Les déclarations de M. Faber vont à l'encontre du langage des normes IFRS de divulgation en matière de durabilité, qui ont été très soigneusement conçues pour être aussi accommodantes que possible, précisément parce que l'intention était de créer une « base de référence mondiale » d'informations à fournir, avec des normes qui pourraient être mises en œuvre par des entreprises de toutes tailles. IFRS S1 précise que :
(Art. 37) Lors de la préparation des informations à fournir sur les effets financiers anticipés d'un risque ou d'une opportunité lié au développement durable, une entité doit : (a) utiliser toutes les informations raisonnables et justifiables dont elle dispose à la date de clôture, sans coûts ni efforts excessifs ; et (b) utiliser une approche adaptée aux compétences, capacités et ressources dont dispose l'entité pour préparer ces informations. (traduction libre)
(Art. B10) Une entité n’est pas tenue d’entreprendre une recherche exhaustive d’informations pour identifier les risques et opportunités liés au développement durable dont on pourrait raisonnablement s’attendre à ce qu’ils affectent ses perspectives. L’évaluation de ce qui constitue un coût ou un effort excessif dépend des circonstances spécifiques de l’entité et nécessite une considération équilibrée des coûts et des efforts pour l’entité et des bénéfices pour les utilisateurs principaux des informations qui en résultent. Cette évaluation peut changer avec le temps, à mesure que les circonstances changent. (traduction libre)

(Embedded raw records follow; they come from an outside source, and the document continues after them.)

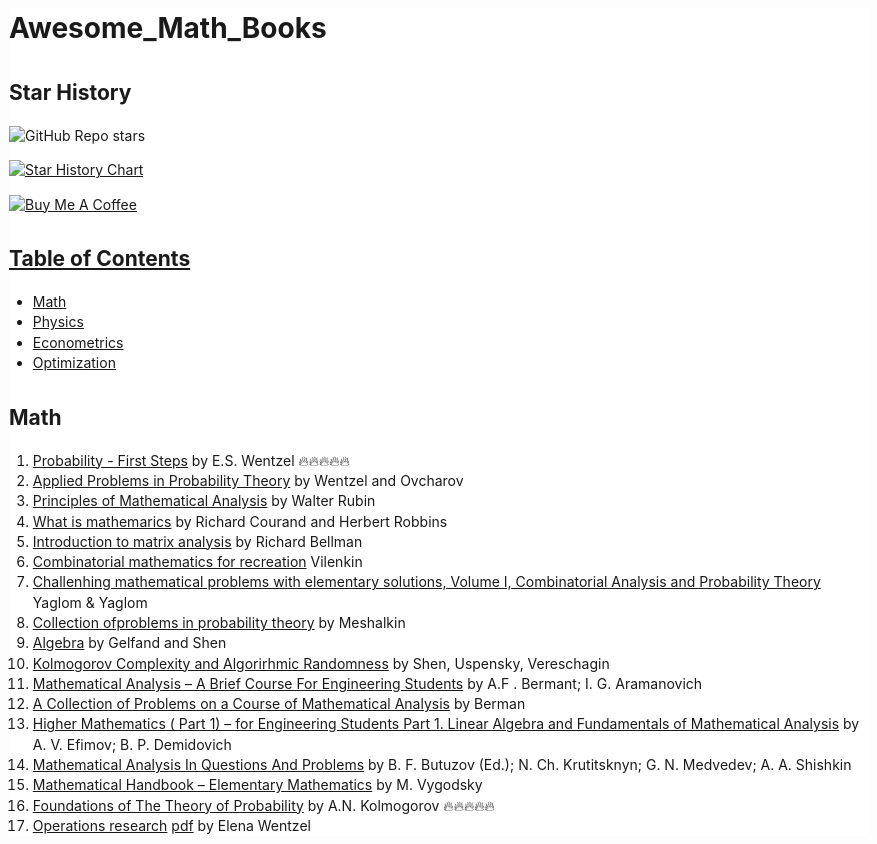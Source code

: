 # Awesome_Math_Books

## Star History


![GitHub Repo stars](https://img.shields.io/github/stars/valeman/Awesome_Math_Books?style=social)

[![Star History Chart](https://api.star-history.com/svg?repos=valeman/Awesome_Math_Books&type=Date)](https://star-history.com/#valeman/Awesome_Math_Books&Date)

<a href="https://www.buymeacoffee.com/valeman" target="_blank"><img src="https://cdn.buymeacoffee.com/buttons/default-orange.png" alt="Buy Me A Coffee" height="41" width="174"></a>



## [Table of Contents]()

* [Math](#math)
* [Physics](#physics)
* [Econometrics](#econometrics)
* [Optimization](#optimization)

## Math

1. [Probability - First Steps](https://archive.org/details/ProbabilityTheoryfirstSteps/page/n9/mode/2up) by E.S. Wentzel 🔥🔥🔥🔥🔥
2. [Applied Problems in Probability Theory](https://archive.org/details/wentzel-ovcharov-applied-problems-in-probability-theory/page/83/mode/2up) by Wentzel and Ovcharov
3. [Principles of Mathematical Analysis](https://archive.org/details/principlesofmath00rudi) by Walter Rubin
4. [What is mathemarics](https://www.cimat.mx/~gil/docencia/2017/mate_elem/%5BCourant,Robbins%5DWhat_Is_Mathematics(2nd_edition_1996)v2.pdf) by Richard Courand and Herbert Robbins
5. [Introduction to matrix analysis](https://eclass.uoa.gr/modules/document/file.php/MATH553/%5BRichard_Bellman%5D_Introduction_to_Matrix_Analysis%2C%28BookFi.org%29.pdf) by Richard Bellman
6. [Combinatorial mathematics for recreation](https://archive.org/details/VilenkinCombinatorialMathematics) Vilenkin
7. [Challenhing mathematical problems with elementary solutions, Volume I, Combinatorial Analysis and Probability Theory](https://ia802800.us.archive.org/13/items/ChallengingMathematicalProblemsWithElementarySolutionsVol1DoverYaglomYaglom/Challenging%20Mathematical%20Problems%20with%20Elementary%20Solutions%20Vol%201%20%28Dover%29%20-%20Yaglom%20%26%20Yaglom.pdf) Yaglom & Yaglom
8. [Collection ofproblems in probability theory](https://gwern.net/doc/statistics/probability/1973-meshalkin-collectionofproblemsinprobabilitytheory.pdf) by Meshalkin
9. [Algebra](https://archive.org/details/algebra-gelfand-1) by Gelfand and Shen
10. [Kolmogorov Complexity and Algorirhmic Randomness](https://www.lirmm.fr/~ashen/kolmbook-eng-scan.pdf) by Shen, Uspensky, Vereschagin
11. [Mathematical Analysis – A Brief Course For Engineering Students](https://archive.org/details/bermant-aramanovich-mathematical-analysis-a-breif-course-for-engineering-students/page/503/mode/2up) by A.F . Bermant; I. G. Aramanovich
12. [A Collection of Problems on a Course of Mathematical Analysis](https://www.karlin.mff.cuni.cz/~beckd/MAF/BERMAN%20G.%20N.,%20A%20Collection%20of%20Problems%20on%20a%20Course%20of%20Mathematical%20Analysis.pdf) by Berman
13. [Higher Mathematics ( Part 1) – for Engineering Students Part 1. Linear Algebra and Fundamentals of Mathematical Analysis](https://archive.org/details/efimov-demidovich-higher-mathematics-part-1-mir-1984)  by A. V. Efimov; B. P. Demidovich
14. [Mathematical Analysis In Questions And Problems](https://archive.org/details/butuzov-ed.-mathematical-analysis-in-questions-and-problems-mir-1988/page/185/mode/2up) by B. F. Butuzov (Ed.); N. Ch. Krutitsknyn; G. N. Medvedev; A. A. Shishkin
15. [Mathematical Handbook – Elementary Mathematics](https://archive.org/details/VygodskyElementaryMathematicalHandbook) by M. Vygodsky
16. [Foundations of The Theory of Probability](https://archive.org/details/kolmogorov_202112) by A.N. Kolmogorov 🔥🔥🔥🔥🔥
17. [Operations research](https://archive.org/details/WentzelOperationsResearchMir1983) [pdf](https://mega.nz/file/C5dGmATD#VFSnGH9FfSuvcPAJNa9PHHdrognlRz7c64dqErleDAk) by Elena Wentzel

Sur son site FAQ, la Fondation IFRS précise en outre que :
Les exigences des normes IFRS de divulgation en matière de durabilité sont conçues pour être proportionnelles, c’est-à-dire qu’une entreprise est tenue d’utiliser une approche « évolutive » ou proportionnelle à ses compétences, capacités et ressources disponibles. Par exemple, une petite entreprise disposant de ressources limitées et d’une expérience limitée en matière de reddition de compte en développement durable peut ne pas être en mesure de divulguer au même niveau qu’une grande entreprise disposant de ressources substantielles et d’une vaste expérience en la matière. Cependant, au fil du temps, l'ISSB s'attend à ce que les entreprises ayant des compétences et des capacités limitées soient en mesure de progresser et d'améliorer davantage leur divulgation.

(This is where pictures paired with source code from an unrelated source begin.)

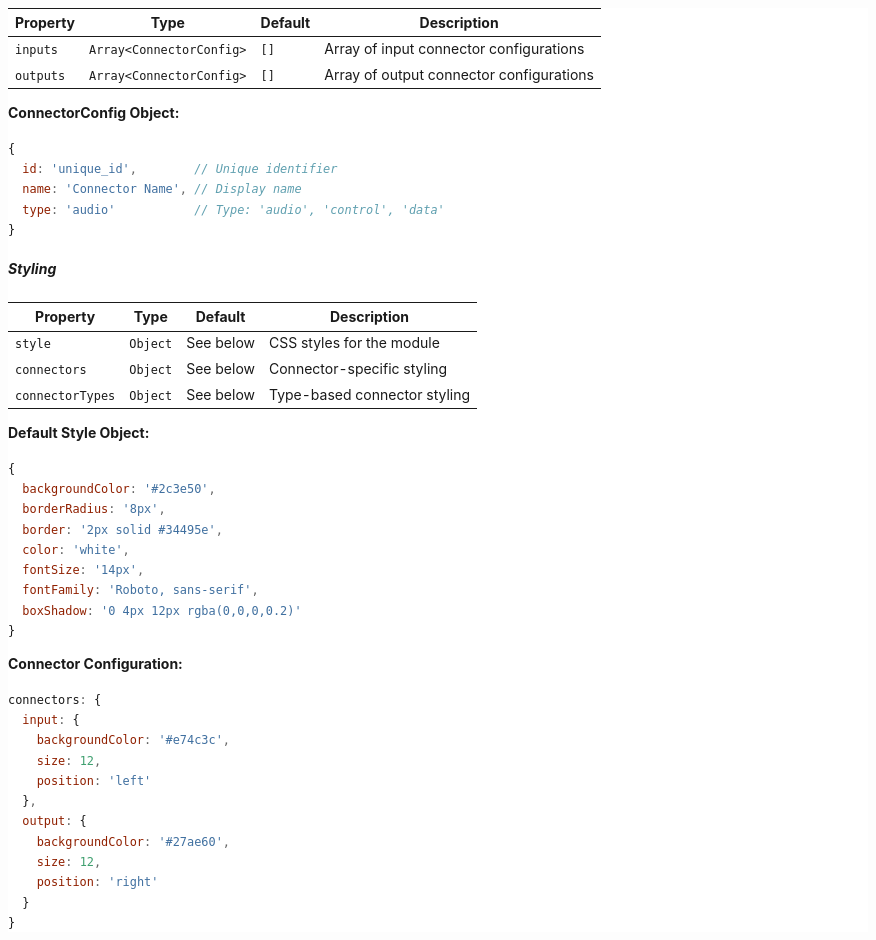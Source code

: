 | Property | Type | Default | Description |
|----------|------|---------|-------------|
| `inputs` | `Array<ConnectorConfig>` | `[]` | Array of input connector configurations |
| `outputs` | `Array<ConnectorConfig>` | `[]` | Array of output connector configurations |

**ConnectorConfig Object:**
```javascript
{
  id: 'unique_id',        // Unique identifier
  name: 'Connector Name', // Display name
  type: 'audio'           // Type: 'audio', 'control', 'data'
}
```

##### Styling

| Property | Type | Default | Description |
|----------|------|---------|-------------|
| `style` | `Object` | See below | CSS styles for the module |
| `connectors` | `Object` | See below | Connector-specific styling |
| `connectorTypes` | `Object` | See below | Type-based connector styling |

**Default Style Object:**
```javascript
{
  backgroundColor: '#2c3e50',
  borderRadius: '8px',
  border: '2px solid #34495e',
  color: 'white',
  fontSize: '14px',
  fontFamily: 'Roboto, sans-serif',
  boxShadow: '0 4px 12px rgba(0,0,0,0.2)'
}
```

**Connector Configuration:**
```javascript
connectors: {
  input: {
    backgroundColor: '#e74c3c',
    size: 12,
    position: 'left'
  },
  output: {
    backgroundColor: '#27ae60',
    size: 12,
    position: 'right'
  }
}
```

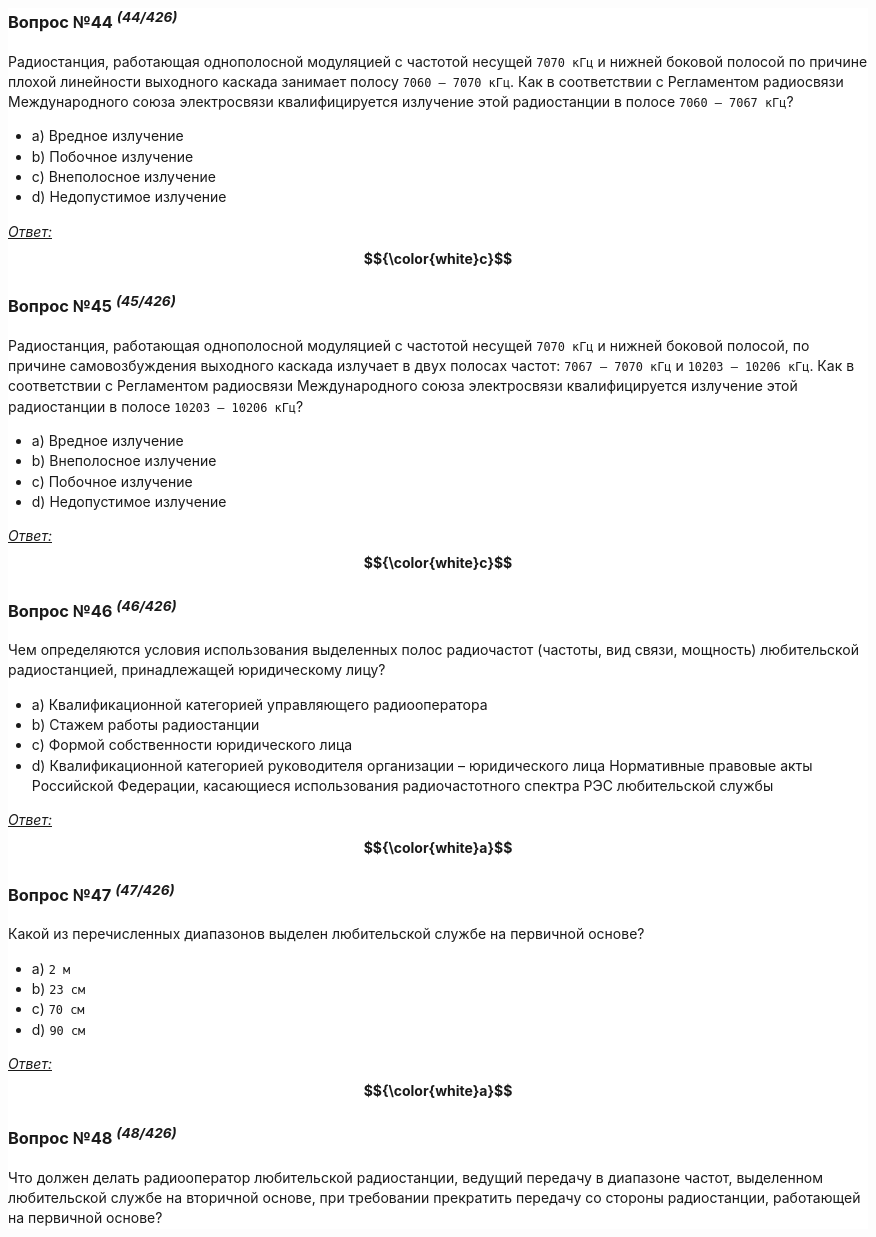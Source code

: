 ### Вопрос №44  <sup>*(44/426)*</sup>

Радиостанция, работающая однополосной модуляцией с частотой несущей `7070 кГц` и нижней боковой полосой по причине плохой линейности выходного каскада занимает полосу `7060 – 7070 кГц`. Как в соответствии с Регламентом радиосвязи Международного союза электросвязи квалифицируется излучение этой радиостанции в полосе `7060 – 7067 кГц`?

- a) Вредное излучение
- b) Побочное излучение
- c) Внеполосное излучение
- d) Недопустимое излучение

*[Ответ:](# "c")* **$${\color{white}c}$$**

### Вопрос №45  <sup>*(45/426)*</sup>

Радиостанция, работающая однополосной модуляцией с частотой несущей `7070 кГц` и нижней боковой полосой, по причине самовозбуждения выходного каскада излучает в двух полосах частот: `7067 – 7070 кГц` и `10203 – 10206 кГц`. Как в соответствии с Регламентом радиосвязи Международного союза электросвязи квалифицируется излучение этой радиостанции в полосе `10203 – 10206 кГц`?

- a) Вредное излучение
- b) Внеполосное излучение
- c) Побочное излучение
- d) Недопустимое излучение

*[Ответ:](# "c")* **$${\color{white}c}$$**

### Вопрос №46  <sup>*(46/426)*</sup>

Чем определяются условия использования выделенных полос радиочастот (частоты, вид связи, мощность) любительской радиостанцией, принадлежащей юридическому лицу?

- a) Квалификационной категорией управляющего радиооператора
- b) Стажем работы радиостанции
- c) Формой собственности юридического лица
- d) Квалификационной категорией руководителя организации – юридического лица Нормативные правовые акты Российской Федерации, касающиеся использования радиочастотного спектра РЭС любительской службы

*[Ответ:](# "a")* **$${\color{white}a}$$**

### Вопрос №47  <sup>*(47/426)*</sup>

Какой из перечисленных диапазонов выделен любительской службе на первичной основе?

- a) `2 м`
- b) `23 см`
- c) `70 см`
- d) `90 см`

*[Ответ:](# "a")* **$${\color{white}a}$$**

### Вопрос №48  <sup>*(48/426)*</sup>

Что должен делать радиооператор любительской радиостанции, ведущий передачу в диапазоне частот, выделенном любительской службе на вторичной основе, при требовании прекратить передачу со стороны радиостанции, работающей на первичной основе?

L’obligation d’utiliser « toutes les informations raisonnables et justifiables disponibles… sans coûts ni efforts excessifs » vise à apaiser les inquiétudes concernant la nécessité de données irréprochables. Plus spécifiquement, elle vise à aider les préparateurs à gérer l'incertitude des mesures et à étendre les exigences des IFRS S1 et IFRS S2 spécifiquement aux sociétés disposant de moins de ressources, ce qui pourrait inclure les petites entreprises, les sociétés novices en matière de divulgation en matière de durabilité et les sociétés opérant dans des juridictions où les marchés de capitaux sont moins développés ou ont été peu exposés (ou peu expérimentés) aux rapports sur le développement durable. (traduction libre)
Aucune entreprise n’est trop petite pour adopter un modèle d’affaires axé sur le développement durable. La nécessité ou non pour les petites entreprises de divulguer des informations sur leurs performances en matière de développement durable n'est pas déterminée par leur taille, mais par le fait que quelqu'un veuille ou ait besoin d'informations pour prendre ses décisions concernant l'entreprise. Dès que ça arrive, les entreprises doivent appliquer des normes de divulgation appropriées, adaptées à leurs capacités et ressources. Il peut s’agir des normes IFRS SDS ou des normes européennes de divulgation pour les petites et moyennes entreprises.